Exercise prompt
Scan the listing below for lines with the word "değişir". Report how many there are, as a number alone.
══════════════════════════════
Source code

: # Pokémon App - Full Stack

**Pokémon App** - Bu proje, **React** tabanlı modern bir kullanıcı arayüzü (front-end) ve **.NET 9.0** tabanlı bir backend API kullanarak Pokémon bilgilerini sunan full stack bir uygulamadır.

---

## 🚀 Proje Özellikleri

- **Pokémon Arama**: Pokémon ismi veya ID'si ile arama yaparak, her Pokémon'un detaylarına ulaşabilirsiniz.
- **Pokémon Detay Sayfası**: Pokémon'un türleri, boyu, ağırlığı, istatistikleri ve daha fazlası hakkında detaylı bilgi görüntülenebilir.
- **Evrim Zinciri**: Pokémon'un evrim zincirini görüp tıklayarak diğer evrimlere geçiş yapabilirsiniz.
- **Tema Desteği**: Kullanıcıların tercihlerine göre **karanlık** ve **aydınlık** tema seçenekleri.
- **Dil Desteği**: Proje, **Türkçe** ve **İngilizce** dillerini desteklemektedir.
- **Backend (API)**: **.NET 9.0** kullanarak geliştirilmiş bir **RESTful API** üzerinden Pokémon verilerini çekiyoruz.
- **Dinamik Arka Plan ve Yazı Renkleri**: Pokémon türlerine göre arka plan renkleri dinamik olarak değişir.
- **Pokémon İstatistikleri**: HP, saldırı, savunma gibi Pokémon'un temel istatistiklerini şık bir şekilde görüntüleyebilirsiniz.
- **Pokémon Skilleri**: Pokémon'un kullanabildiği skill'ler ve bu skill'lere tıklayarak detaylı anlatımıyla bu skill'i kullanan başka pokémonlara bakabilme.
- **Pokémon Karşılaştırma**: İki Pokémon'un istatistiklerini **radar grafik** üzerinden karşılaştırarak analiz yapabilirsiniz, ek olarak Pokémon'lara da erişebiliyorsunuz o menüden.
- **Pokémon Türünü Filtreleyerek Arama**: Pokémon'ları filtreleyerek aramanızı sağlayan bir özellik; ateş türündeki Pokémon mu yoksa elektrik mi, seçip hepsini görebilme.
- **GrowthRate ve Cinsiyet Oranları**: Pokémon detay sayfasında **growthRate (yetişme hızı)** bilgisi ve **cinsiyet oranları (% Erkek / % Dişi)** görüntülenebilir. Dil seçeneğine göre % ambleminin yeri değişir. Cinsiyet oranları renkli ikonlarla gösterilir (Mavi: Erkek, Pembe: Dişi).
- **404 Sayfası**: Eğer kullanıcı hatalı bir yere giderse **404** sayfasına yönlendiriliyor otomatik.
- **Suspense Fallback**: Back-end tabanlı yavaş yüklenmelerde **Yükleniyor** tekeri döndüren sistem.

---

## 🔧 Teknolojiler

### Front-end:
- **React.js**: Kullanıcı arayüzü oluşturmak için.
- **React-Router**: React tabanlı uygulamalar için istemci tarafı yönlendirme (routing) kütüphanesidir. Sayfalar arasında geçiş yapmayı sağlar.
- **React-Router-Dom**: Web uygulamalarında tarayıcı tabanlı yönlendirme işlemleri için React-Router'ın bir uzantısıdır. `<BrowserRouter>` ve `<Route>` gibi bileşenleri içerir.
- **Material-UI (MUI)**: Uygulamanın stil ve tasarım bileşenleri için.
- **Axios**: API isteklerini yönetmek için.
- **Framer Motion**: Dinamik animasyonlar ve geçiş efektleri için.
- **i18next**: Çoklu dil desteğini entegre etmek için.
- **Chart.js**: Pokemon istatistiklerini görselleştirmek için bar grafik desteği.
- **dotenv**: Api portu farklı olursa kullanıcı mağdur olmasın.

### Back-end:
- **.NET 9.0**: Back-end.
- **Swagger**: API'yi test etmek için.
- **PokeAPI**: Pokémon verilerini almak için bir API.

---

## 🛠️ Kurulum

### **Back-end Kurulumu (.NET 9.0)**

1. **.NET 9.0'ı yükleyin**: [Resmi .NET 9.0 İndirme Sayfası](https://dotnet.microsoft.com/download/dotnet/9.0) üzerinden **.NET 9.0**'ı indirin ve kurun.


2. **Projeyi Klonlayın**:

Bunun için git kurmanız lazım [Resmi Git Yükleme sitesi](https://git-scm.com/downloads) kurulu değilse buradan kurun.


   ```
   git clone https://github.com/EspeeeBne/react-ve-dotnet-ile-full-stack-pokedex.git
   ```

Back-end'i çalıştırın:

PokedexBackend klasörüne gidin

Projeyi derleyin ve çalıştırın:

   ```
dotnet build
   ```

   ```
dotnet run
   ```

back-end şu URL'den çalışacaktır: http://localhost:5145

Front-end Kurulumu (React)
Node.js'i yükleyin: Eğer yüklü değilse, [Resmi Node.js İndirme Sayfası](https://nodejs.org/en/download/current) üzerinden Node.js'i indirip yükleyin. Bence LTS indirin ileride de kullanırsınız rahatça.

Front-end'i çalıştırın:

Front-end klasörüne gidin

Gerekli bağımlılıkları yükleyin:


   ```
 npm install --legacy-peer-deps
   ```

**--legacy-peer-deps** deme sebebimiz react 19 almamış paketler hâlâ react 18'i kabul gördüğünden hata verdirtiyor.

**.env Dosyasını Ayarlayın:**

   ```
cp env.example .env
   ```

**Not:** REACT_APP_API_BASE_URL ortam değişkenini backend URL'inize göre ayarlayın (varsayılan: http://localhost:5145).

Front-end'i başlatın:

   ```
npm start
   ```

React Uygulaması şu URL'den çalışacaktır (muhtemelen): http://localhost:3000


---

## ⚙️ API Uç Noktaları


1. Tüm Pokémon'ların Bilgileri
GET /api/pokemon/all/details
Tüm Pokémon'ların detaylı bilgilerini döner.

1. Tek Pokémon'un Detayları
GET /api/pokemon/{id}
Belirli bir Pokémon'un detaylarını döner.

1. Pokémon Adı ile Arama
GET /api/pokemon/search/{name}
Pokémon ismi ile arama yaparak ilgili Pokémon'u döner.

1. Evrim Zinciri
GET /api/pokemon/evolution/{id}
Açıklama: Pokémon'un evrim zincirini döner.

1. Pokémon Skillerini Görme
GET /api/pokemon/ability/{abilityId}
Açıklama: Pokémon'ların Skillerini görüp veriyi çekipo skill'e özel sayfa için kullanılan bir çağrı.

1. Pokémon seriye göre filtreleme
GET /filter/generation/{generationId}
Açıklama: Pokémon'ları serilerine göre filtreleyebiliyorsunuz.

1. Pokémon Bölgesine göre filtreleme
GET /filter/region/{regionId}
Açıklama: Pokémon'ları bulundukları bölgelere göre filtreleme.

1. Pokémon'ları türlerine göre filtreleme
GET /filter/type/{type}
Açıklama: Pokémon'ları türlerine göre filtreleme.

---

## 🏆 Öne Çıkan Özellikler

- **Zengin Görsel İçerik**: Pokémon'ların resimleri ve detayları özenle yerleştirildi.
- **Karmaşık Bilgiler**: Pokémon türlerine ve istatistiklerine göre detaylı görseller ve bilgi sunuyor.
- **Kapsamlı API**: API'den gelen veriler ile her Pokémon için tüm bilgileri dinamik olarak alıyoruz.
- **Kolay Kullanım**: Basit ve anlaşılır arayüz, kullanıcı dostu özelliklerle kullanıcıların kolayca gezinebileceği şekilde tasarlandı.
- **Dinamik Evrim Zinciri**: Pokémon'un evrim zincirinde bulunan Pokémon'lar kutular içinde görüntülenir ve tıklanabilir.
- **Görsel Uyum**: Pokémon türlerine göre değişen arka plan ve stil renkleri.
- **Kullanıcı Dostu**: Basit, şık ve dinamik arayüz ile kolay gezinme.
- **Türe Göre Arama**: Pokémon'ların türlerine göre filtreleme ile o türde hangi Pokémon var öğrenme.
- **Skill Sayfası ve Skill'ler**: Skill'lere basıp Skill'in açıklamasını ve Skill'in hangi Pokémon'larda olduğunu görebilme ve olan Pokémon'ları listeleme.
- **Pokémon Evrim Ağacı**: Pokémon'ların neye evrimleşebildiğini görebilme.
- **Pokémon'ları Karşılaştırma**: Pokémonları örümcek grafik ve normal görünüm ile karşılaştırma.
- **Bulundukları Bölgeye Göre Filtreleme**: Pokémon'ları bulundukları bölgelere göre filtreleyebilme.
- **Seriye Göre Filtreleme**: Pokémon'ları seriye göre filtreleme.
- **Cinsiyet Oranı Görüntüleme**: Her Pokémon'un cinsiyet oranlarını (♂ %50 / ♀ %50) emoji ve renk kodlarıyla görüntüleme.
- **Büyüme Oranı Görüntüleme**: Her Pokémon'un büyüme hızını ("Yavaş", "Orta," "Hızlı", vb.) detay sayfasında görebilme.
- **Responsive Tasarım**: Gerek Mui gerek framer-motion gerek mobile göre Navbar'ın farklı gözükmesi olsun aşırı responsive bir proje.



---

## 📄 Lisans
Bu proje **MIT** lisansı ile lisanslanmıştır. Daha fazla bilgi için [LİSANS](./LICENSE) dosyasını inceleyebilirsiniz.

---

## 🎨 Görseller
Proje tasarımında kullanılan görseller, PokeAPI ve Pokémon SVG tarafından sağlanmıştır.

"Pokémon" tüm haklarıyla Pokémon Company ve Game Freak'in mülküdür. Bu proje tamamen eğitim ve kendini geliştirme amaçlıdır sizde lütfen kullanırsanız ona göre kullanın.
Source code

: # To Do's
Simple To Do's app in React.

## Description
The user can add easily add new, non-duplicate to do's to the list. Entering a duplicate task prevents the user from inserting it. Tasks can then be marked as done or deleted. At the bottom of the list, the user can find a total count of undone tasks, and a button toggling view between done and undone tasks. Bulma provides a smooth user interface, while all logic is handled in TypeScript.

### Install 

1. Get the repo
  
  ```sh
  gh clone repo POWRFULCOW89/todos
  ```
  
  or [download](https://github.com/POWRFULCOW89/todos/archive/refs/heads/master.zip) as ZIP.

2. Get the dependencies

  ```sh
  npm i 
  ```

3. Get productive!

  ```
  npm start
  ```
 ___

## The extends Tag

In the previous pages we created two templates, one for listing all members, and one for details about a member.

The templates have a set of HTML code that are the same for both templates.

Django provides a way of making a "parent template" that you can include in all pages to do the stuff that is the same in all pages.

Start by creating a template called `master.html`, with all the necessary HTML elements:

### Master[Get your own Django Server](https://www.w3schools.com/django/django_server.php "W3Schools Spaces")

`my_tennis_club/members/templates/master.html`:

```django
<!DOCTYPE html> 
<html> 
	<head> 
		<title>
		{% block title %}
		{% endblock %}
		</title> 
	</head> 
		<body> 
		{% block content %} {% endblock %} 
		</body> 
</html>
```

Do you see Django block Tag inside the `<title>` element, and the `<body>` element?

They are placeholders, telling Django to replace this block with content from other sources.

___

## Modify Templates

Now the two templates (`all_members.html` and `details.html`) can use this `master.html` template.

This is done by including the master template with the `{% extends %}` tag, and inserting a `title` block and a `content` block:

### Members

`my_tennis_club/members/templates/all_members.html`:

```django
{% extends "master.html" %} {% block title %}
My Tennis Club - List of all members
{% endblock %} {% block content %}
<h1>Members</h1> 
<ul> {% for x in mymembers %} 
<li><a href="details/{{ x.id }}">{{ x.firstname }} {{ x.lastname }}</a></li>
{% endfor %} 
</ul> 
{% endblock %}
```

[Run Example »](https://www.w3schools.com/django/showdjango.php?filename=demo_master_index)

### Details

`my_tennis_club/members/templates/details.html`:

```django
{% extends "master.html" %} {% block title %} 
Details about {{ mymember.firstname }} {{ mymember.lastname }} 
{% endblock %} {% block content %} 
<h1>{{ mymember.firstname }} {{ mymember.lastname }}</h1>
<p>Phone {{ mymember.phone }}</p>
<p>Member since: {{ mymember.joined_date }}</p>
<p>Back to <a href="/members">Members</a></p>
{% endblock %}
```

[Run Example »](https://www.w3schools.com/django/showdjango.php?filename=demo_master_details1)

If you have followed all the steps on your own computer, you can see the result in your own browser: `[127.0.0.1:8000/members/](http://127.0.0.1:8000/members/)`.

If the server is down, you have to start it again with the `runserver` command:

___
══════════════════════════════
Task answer
2